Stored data
::::
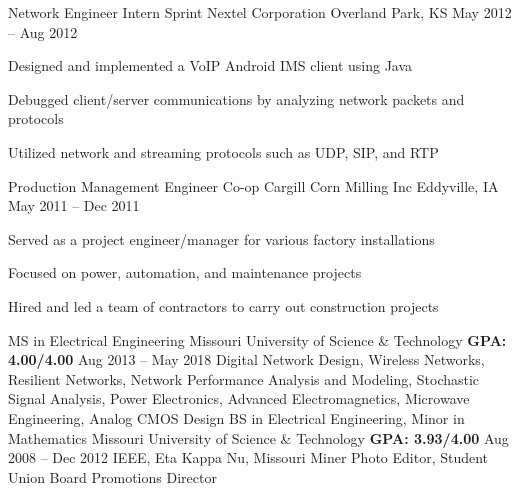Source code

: \documentclass[]{awesome-cv}
\begin{document}
\begin{cventries}
{\begin{cvitems}
		\end{cvitems}}
	\cventry
	{Network Engineer Intern}
	{Sprint Nextel Corporation}
	{Overland Park, KS}
	{May 2012 – Aug 2012}
	{\begin{cvitems}
		\item {Designed and implemented a VoIP Android IMS client using Java}
		\item {Debugged client/server communications by analyzing network packets and protocols}
		\item {Utilized network and streaming protocols such as UDP, SIP, and RTP}
		\end{cvitems}}
	\cventry
	{Production Management Engineer Co-op}
	{Cargill Corn Milling Inc}
	{Eddyville, IA}
	{May 2011 – Dec 2011}
	{\begin{cvitems}
		\item {Served as a project engineer/manager for various factory installations}
		\item {Focused on power, automation, and maintenance projects}
		\item {Hired and led a team of contractors to carry out construction projects}
		\end{cvitems}}
\end{cventries}

\vspace*{0mm}

\begin{cventries}
	\cventry
	{MS in Electrical Engineering}
	{Missouri University of Science \& Technology}
	{\bfseries GPA: 4.00/4.00}
	{Aug 2013 – May 2018}
	{Digital Network Design, Wireless Networks, Resilient Networks, Network Performance Analysis and Modeling, \newline Stochastic Signal Analysis, Power Electronics, Advanced Electromagnetics, Microwave Engineering, Analog CMOS Design}
	\cventry
	{BS in Electrical Engineering, Minor in Mathematics}
	{Missouri University of Science \& Technology}
	{\bfseries GPA: 3.93/4.00}
	{Aug 2008 – Dec 2012}
	{IEEE, Eta Kappa Nu, Missouri Miner Photo Editor, Student Union Board Promotions Director} %
\end{cventries}

\vspace*{0mm}
\end{document}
::::
ACTIVITY
Transcribe every entry above exactly as it stands, but skip the images.

TASK OUTPUT
Source code

: \documentclass[]{awesome-cv}
\begin{document}
\begin{cventries}
{\begin{cvitems}
		\end{cvitems}}
	\cventry
	{Network Engineer Intern}
	{Sprint Nextel Corporation}
	{Overland Park, KS}
	{May 2012 – Aug 2012}
	{\begin{cvitems}
		\item {Designed and implemented a VoIP Android IMS client using Java}
		\item {Debugged client/server communications by analyzing network packets and protocols}
		\item {Utilized network and streaming protocols such as UDP, SIP, and RTP}
		\end{cvitems}}
	\cventry
	{Production Management Engineer Co-op}
	{Cargill Corn Milling Inc}
	{Eddyville, IA}
	{May 2011 – Dec 2011}
	{\begin{cvitems}
		\item {Served as a project engineer/manager for various factory installations}
		\item {Focused on power, automation, and maintenance projects}
		\item {Hired and led a team of contractors to carry out construction projects}
		\end{cvitems}}
\end{cventries}

\vspace*{0mm}

\begin{cventries}
	\cventry
	{MS in Electrical Engineering}
	{Missouri University of Science \& Technology}
	{\bfseries GPA: 4.00/4.00}
	{Aug 2013 – May 2018}
	{Digital Network Design, Wireless Networks, Resilient Networks, Network Performance Analysis and Modeling, \newline Stochastic Signal Analysis, Power Electronics, Advanced Electromagnetics, Microwave Engineering, Analog CMOS Design}
	\cventry
	{BS in Electrical Engineering, Minor in Mathematics}
	{Missouri University of Science \& Technology}
	{\bfseries GPA: 3.93/4.00}
	{Aug 2008 – Dec 2012}
	{IEEE, Eta Kappa Nu, Missouri Miner Photo Editor, Student Union Board Promotions Director} %
\end{cventries}

\vspace*{0mm}
\end{document}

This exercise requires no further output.